*WHAT THIS TASK INVOLVES*. Read the data below line by line and copy each one with "from" in it.

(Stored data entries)
== Segment start ==
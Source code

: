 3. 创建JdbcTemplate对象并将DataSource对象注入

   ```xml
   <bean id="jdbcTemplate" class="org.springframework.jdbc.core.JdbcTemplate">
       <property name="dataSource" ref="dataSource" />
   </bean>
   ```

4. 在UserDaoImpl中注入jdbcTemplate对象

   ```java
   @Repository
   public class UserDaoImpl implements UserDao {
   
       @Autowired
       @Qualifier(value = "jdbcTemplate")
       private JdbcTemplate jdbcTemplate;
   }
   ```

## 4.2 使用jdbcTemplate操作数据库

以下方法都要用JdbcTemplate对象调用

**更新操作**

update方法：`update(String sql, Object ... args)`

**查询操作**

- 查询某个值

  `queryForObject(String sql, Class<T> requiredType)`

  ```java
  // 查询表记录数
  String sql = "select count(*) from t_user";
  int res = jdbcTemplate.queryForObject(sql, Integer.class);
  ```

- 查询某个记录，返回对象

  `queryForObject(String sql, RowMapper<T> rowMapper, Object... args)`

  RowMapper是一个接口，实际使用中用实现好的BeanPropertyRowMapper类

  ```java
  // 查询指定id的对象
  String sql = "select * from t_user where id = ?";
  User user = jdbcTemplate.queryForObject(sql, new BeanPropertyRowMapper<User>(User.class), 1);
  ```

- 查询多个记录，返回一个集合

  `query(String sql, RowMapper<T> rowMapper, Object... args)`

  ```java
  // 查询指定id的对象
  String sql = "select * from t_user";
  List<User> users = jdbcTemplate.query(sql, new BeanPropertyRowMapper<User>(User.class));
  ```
== Segment end ==
*WORKED SOLUTION*.
  String sql = "select count(*) from t_user";
  String sql = "select * from t_user where id = ?";
  String sql = "select * from t_user";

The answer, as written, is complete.